Adrien Dolimont (MR), ministre-président wallon, et Matthias Diependaele (N-VA), ministre-président flamand, se rencontrent. Ils disent vouloir faire collaborer les deux Régions, à commencer par l’emploi. Gare au communautaire, les tensions réapparaissent vite. En attendant, ils convergent. 

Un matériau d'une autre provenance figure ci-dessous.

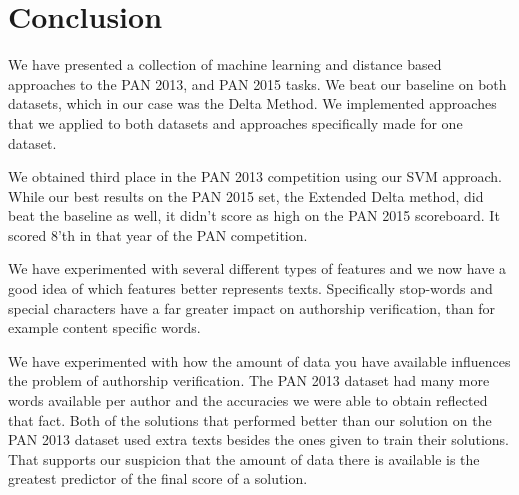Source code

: \section{Conclusion} \label{sec:conclusion}

We have presented a collection of machine learning and distance based approaches
to the PAN 2013, and PAN 2015 tasks. We beat our baseline on both datasets,
which in our case was the Delta Method. We implemented approaches that we
applied to both datasets and approaches specifically made for one dataset.

We obtained third place in the PAN 2013 competition using our \gls{SVM}
approach. While our best results on the PAN 2015 set, the Extended Delta
method, did beat the baseline as well, it didn't score as high on the PAN 2015
scoreboard. It scored 8'th in that year of the PAN competition.

We have experimented with several different types of features and we now have
a good idea of which features better represents texts. Specifically stop-words
and special characters have a far greater impact on authorship verification,
than for example content specific words.

We have experimented with how the amount of data you have available influences
the problem of authorship verification. The PAN 2013 dataset had many more words
available per author and the accuracies we were able to obtain reflected that
fact. Both of the solutions that performed better than our solution on the PAN
2013 dataset used extra texts besides the ones given to train their solutions.
That supports our suspicion that the amount of data there is available
is the greatest predictor of the final score of a solution.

« Le Soir », David Coppi et Alexandre Noppe, 26 octobre 2024

Le premier, flamand, arrive à la rédaction du Soir à vélo, cinq minutes d’avance ; l’autre, wallon, en voiture, cinq minutes de retard. On ne résistait pas, bonjour le cliché. Alors que la Wallonie a basculé au centre droit en juin, rejoignant en cela la Flandre, les ministres-présidents ont accepté de confronter leurs points de vue et visions, jeudi après-midi dans nos locaux. Une heure d’entretien, en mode fraternel, mais pas tout le temps. Sur l’emploi, ça matche, sur l’institutionnel, ça clashe (presque)…

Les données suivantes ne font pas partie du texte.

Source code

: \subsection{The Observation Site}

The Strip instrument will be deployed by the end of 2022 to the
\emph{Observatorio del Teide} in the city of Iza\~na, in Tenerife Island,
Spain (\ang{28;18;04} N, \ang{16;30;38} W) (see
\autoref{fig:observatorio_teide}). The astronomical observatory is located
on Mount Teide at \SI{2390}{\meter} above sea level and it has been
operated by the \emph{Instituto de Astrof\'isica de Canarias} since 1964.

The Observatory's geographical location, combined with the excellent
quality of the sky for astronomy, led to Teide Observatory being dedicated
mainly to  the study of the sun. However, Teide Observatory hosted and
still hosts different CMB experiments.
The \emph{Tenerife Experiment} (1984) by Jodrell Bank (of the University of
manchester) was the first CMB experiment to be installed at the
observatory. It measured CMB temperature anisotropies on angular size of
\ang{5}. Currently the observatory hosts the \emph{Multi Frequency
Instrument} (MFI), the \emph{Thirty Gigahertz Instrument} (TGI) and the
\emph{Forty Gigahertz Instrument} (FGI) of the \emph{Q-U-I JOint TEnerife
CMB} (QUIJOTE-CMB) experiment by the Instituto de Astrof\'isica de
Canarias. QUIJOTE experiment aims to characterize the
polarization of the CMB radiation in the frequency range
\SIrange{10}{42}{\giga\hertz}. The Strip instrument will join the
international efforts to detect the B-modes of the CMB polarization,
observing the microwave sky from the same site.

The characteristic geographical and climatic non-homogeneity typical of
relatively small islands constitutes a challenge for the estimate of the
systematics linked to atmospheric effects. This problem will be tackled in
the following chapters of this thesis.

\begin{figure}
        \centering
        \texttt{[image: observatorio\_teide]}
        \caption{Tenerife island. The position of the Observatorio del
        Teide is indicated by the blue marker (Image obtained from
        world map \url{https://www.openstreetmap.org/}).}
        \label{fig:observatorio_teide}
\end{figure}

Vous dites vouloir coopérer entre Flandre et Wallonie, c’est vraiment vrai ?

Adrien Dolimont Oui, dans notre chef, c’est vraiment vrai. Et c’est déjà une petite révolution en soi d’avoir un gouvernement de centre droit en Wallonie. Je sais qu’historiquement, il n’y avait pas ce lien de confiance au nord, pas la même vision du développement économique, et là, on se retrouve. Du reste, nous nous sommes inspirés de la Flandre pour certains points de notre programme de gouvernement. Je pense à la réduction des droits d’enregistrement. La Flandre avait switché déjà, là on le fait en Wallonie. Donc, oui, maintenant, on peut travailler avec de véritables synergies, et nous rencontrer régulièrement, d’autant qu’avec la sixième réforme de l’Etat, les Régions ont plus de pouvoirs.

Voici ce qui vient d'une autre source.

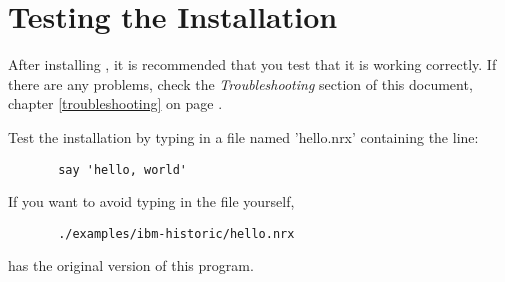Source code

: \section{Testing the \nr{} Installation}\label{testing}
After installing \nr{}, it is recommended that you test that it is
working correctly. If there are any problems, check the
\emph{Troubleshooting} section of this document, chapter
\ref{troubleshooting} on page \pageref{troubleshooting}.

Test the installation by typing in a file named 'hello.nrx' containing the line:
\begin{verbatim} 
       say 'hello, world' 
\end{verbatim}
 If you want to avoid typing in the file yourself,
\begin{verbatim} 
       ./examples/ibm-historic/hello.nrx
\end{verbatim}
has the original version of this program.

Matthias Diependaele La situation politique a changé, c’est vrai, et en fait, nous regardons la Wallonie comme un lieu d’expérimentation… J’admets qu’il y a encore du scepticisme, nous sommes curieux de voir la suite. Nous avons l’espoir que ça marchera. La Wallonie doit faire beaucoup mieux que ce qu’elle a fait ces dernières années, elle peut se reprendre, c’est important pour elle avant tout, pour la Flandre aussi, bien sûr.

Ce qui a « changé », comme vous dites, c’est la mise à l’écart du PS ?

M.D. Oui, bien sûr, et ça ne bougeait pas… Pensez, il y a eu le plan Marshall il y a, quoi, 20 ans ? ; au début des années 2000, puis…

A.D. … puis le Marshall 2, Marshall 3, Marshall 4, 5… Bon, là, vous l’aurez constaté, on n’a pas fait de nouveau plan.

M.D. Oui, c’est mieux de poser des actes concrets que de faire des plans.

Mathias Diependaele voit la Wallonie comme un « lieu d’expérimentation », un laboratoire, vous partagez ?

A.D. Ils sont attentifs à ce qui se passe, c’est normal, nous aussi nous avons envie de changement, les Wallons aussi ont envie de changement.

M.D. Je m’en réjouis. Dans l’accord de gouvernement porté par Adrien Dolimont, je vois ce changement, une nouvelle culture politique, et j’ai confiance. La Wallonie a de grandes chances, de grandes opportunités, elle doit les saisir, sans compter tout le temps sur le niveau fédéral, mais en faisant les choses elle-même. La classe politique wallonne doit prendre ses responsabilités, j’ai l’espoir qu’elle va le faire maintenant.

A.D. Un des points d’attention qui a accentué dans le temps l’image négative de la Wallonie, c’est notre taux d’emploi problématique. Maintenant, on doit travailler avec force pour atteindre l’objectif national de 80 % de taux d’emploi. Il y a une perméabilité à exploiter entre nos Régions, des travailleurs flamands qui viennent chez nous, des Wallons qui vont au nord…

M.D. Il y a plus de citoyens français que de Wallons qui viennent travailler en Flandre, ce n’est pas normal. Plus généralement, ce n’est pas logique qu’il y ait en Wallonie à la fois pénurie de main-d’œuvre et chômage élevé.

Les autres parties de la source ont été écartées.